Since then, the island’s cruise ship pier has been greatly expanded. Tortola, with a population of just 23,000, now plays host to 400,000 cruise visitors annually. On a trip to Tortola a few years ago, I was dismayed to discover that the main town was clogged with sunburned day-trippers in search of gift shops and restrooms. Outside the capital of Road Town, roads were cluttered with new cars and swift traffic. Worse, slender Cane Garden Bay was now lined with hundreds of beach loungers and aggressive vendors.
Soon after, I found myself on Anguilla, just 100 miles east. I walked resplendent Rendezvous Bay at dawn, sharing it only with scampering shore birds, and I walked it at dusk when a few ramshackle beach bars pulsed with easy reggae for a crowd of five or eight. When I explored by car there were no swarms of traffic. It was peaceful, much closer to the Caribbean I fantasize about when I’m home. The distinction: Anguilla does not cater to cruise ships.

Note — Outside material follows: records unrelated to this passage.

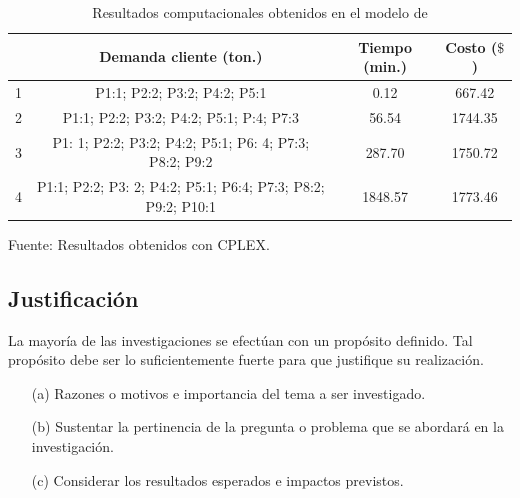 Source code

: \documentclass[a4paper, 12pt]{article}
\begin{document}
\begin{table}[h!]
\begin{center}
\caption{\small{Resultados computacionales obtenidos en el modelo de \cite{Sterle}}}
\end{center}
\vskip -0.7cm
\begin{tabular}{cccc} \toprule %
\hline 
\rowcolor{LightBlue2}{\small Escenarios} & {\small Demanda cliente (ton.)} & {\small Tiempo (min.)} & {\small Costo ($\$$)} \\ \hline 
{\small 1} & {\small P1:1; P2:2; P3:2; P4:2; P5:1} & {\small 0.12} & {\small 667.42} \\ \hline 
{\small 2} & {\small P1:1; P2:2; P3:2; P4:2; P5:1; P:4; P7:3} & {\small 56.54} & {\small 1744.35} \\ \hline 
{\small 3} & {\small P1: 1; P2:2; P3:2; P4:2; P5:1; P6: 4; P7:3; P8:2; P9:2} & {\small 287.70} & {\small 1750.72} \\  \hline 
{\small 4} & {\small P1:1; P2:2; P3: 2; P4:2; P5:1; P6:4; P7:3; P8:2; P9:2; P10:1} & {\small 1848.57} & {\small 1773.46} \\   \bottomrule \hline 
\end{tabular} 
\begin{center}
\vskip -0.2cm
{\small{Fuente: Resultados obtenidos con CPLEX.}}
\end{center}
\end{table}



\subsection{Justificación}
La mayoría de las investigaciones se efectúan con un propósito definido. Tal propósito debe ser lo suficientemente fuerte para que justifique su realización. \cite{Erica}  

\begin{enumerate}
\item[(a)] Razones o motivos e importancia del tema a ser investigado. 
\item[(b)]Sustentar la pertinencia de la pregunta o problema que se abordará en la investigación.
\item[(c)]Considerar los resultados esperados e impactos previstos.
\end{enumerate}
\end{document}
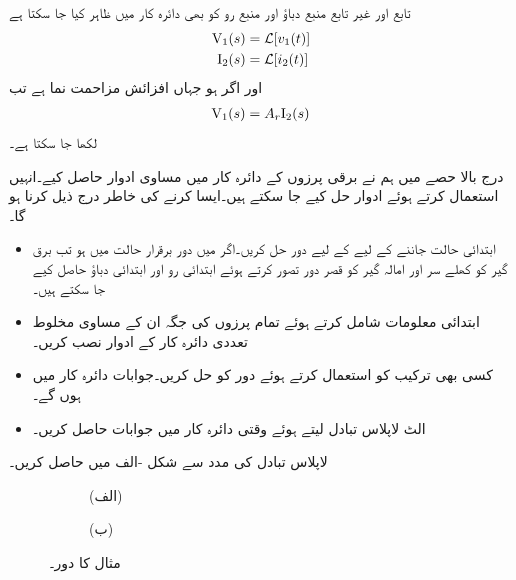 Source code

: تابع اور غیر تابع منبع دباؤ اور منبع رو کو بھی  دائرہ کار میں ظاہر کیا جا سکتا ہے
\begin{align}
\bV_1(s)&=\Laplace[v_1(t)]\\
\bI_2(s)&=\Laplace[i_2(t)]
\end{align}
اور اگر  ہو جہاں  افزائش مزاحمت نما ہے تب 
 \begin{align}
\bV_1(s)=A_r \bI_2(s)
\end{align}
لکھا جا سکتا ہے۔

درج بالا حصے میں ہم نے برقی پرزوں کے  دائرہ کار میں مساوی ادوار حاصل کیے۔انہیں استعمال کرتے ہوئے ادوار حل کیے جا سکتے ہیں۔ایسا کرنے کی خاطر درج ذیل کرنا ہو گا۔

\begin{itemize}
\item
ابتدائی حالت جاننے کے لیے  کے لیے دور حل کریں۔اگر  میں دور برقرار حالت میں ہو تب برق گیر کو کھلے سر اور امالہ گیر کو قصر دور تصور کرتے ہوئے ابتدائی رو اور ابتدائی دباؤ حاصل کیے جا سکتے ہیں۔
\item
ابتدائی معلومات شامل کرتے ہوئے تمام پرزوں کی جگہ ان کے مساوی مخلوط تعددی دائرہ کار کے ادوار نصب کریں۔
\item
کسی بھی ترکیب کو استعمال کرتے ہوئے دور کو حل کریں۔جوابات  دائرہ کار میں ہوں گے۔
\item
الٹ لاپلاس تبادل لیتے ہوئے وقتی دائرہ کار میں جوابات حاصل کریں۔
\end{itemize}
لاپلاس تبادل کی مدد سے شکل -الف میں  حاصل کریں۔
\begin{figure}
\centering
\begin{subfigure}{0.5\textwidth}
\centering
{}
\caption*{(الف)}
\end{subfigure}%
\begin{subfigure}{0.5\textwidth}
\centering
{}
\caption*{(ب)}
\end{subfigure}%
\caption{مثال  کا دور۔}
\label{شکل_لاپلاس_استعمال_مزاحمت_برق_گیر_الف}
\end{figure}

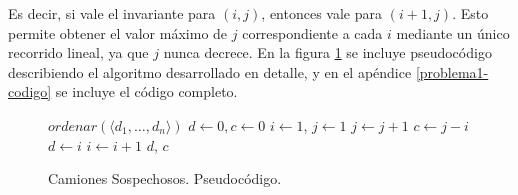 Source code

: Es decir, si vale el invariante para $(i,j)$, entonces vale para $(i+1,j)$. Esto permite obtener el valor máximo de $j$ correspondiente a cada $i$ mediante un único recorrido lineal, ya que $j$ nunca decrece. En la figura \ref{problema1-pseudo} se incluye pseudocódigo describiendo el algoritmo desarrollado en detalle, y en el apéndice \ref{problema1-codigo} se incluye el código completo.

\begin{center}
\begin{figure}[H]
    \begin{pseudo}
            \State $ordenar(\langle d_1, \ldots, d_n \rangle)$ 
            \State $d \leftarrow 0, c \leftarrow 0$ 
            \State $i \leftarrow 1$, $j \leftarrow 1$ 
             
                 
                     
                        \State $j \leftarrow j + 1$ 
                    \EndWhile
                     
                        \State $c \leftarrow j - i$ 
                        \State $d \leftarrow i$ 
                    \EndIf
                \EndIf
                \State $i \leftarrow i + 1$ 
            \EndWhile
            \Return $d$, $c$
        \EndProcedure
    \end{pseudo}
    \caption{Camiones Sospechosos. Pseudocódigo.}
    \label{problema1-pseudo}
\end{figure}
\end{center}

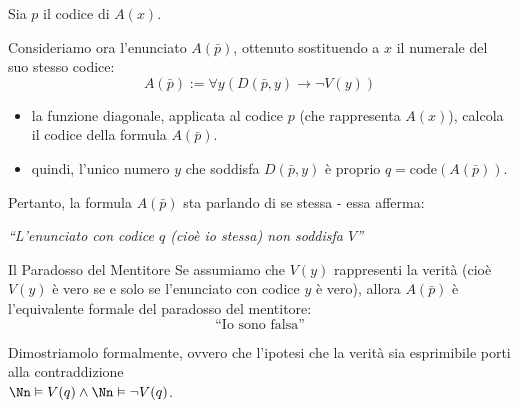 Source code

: \documentclass[a4paper,11pt]{report}
\begin{document}
Sia \( p \) il codice di \( A(x) \).

Consideriamo ora l'enunciato \( A(\bar{p}) \), ottenuto sostituendo a \( x \) il numerale del suo stesso codice:
    \[ A(\bar{p}) := \forall y (D(\bar{p}, y)\to \neg V(y)) \]
    \begin{itemize}
        \item la funzione diagonale, applicata al codice \( p \) (che rappresenta \( A(x) \)), calcola il codice della formula \( A(\bar{p}) \).
        \item quindi, l'unico numero \( y \) che soddisfa \( D(\bar{p}, y) \) è proprio \( q = \text{code}(A(\bar{p})) \).
    \end{itemize}

    Pertanto, la formula \( A(\bar{p}) \) sta parlando di se stessa - essa afferma:
    \begin{center}
        \textit{``L'enunciato con codice \( q \) (cioè io stessa) non soddisfa \( V \)''}
    \end{center}

    \begin{gframe}{Il Paradosso del Mentitore}
        Se assumiamo che \( V(y) \) rappresenti la verità (cioè \( V(y) \) è vero se e solo se l'enunciato con codice \( y \) è vero), allora \( A(\bar{p}) \) è l'equivalente formale del paradosso del mentitore:
        \[ \text{``Io sono falsa''} \]
    \end{gframe}

Dimostriamolo formalmente, ovvero che l'ipotesi che la verità sia esprimibile porti alla contraddizione\\ \( \Nn \vDash V(q) \land \Nn \vDash \neg V(q) \).
\end{document}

[. . .] Places I never saw cruise ships at all as recently as a decade ago are new favorites for cruise lines. Bonaire, St. Vincent and Tobago are among the outposts that now receive regular visits by 2,000- to 3,000-passenger ships. Tiny Bequia in the Grenadines will receive a succession of 500- to 800-passenger ships this winter. Even St. John, home to the Virgin Islands National Park, will be visited by Holland America’s 790-passenger Prinsendam.
None of this was on my radar when I started writing about the region two decades ago. For those of us who want to spend more than a few hours on an island, and might like to experience the Caribbean’s charms beyond cruiseville’s T-shirt shops and jewelry emporiums, our world is shrinking.
Here are five islands that still deliver the uncrowded escape you may be thinking of. Yes, they all receive cruise ships, but except as noted, they’re of the 300-passenger-or-fewer variety.
Here, the author offers detailed descriptions of wonderful sites in Anguilla, Vieques and Culebra (and Culebrita), Nevis, Virgin Gorda, Bermuda. He also adds info about places even farther off the beaten track:
There is a handful of smaller islands of limited infrastructure where cruise ships never visit, year-round. Among the crowd-free destinations: Anegada, Saba, St. Eustatius, Montserrat, Marie-Galante, Mustique, Carriacou, Little Cayman and Cayman Brac. [. . .] On Jamaica, the Port Antonio area and the entire south coast are ship-free. Everywhere outside San Juan on Puerto Rico is devoid of cruise visits.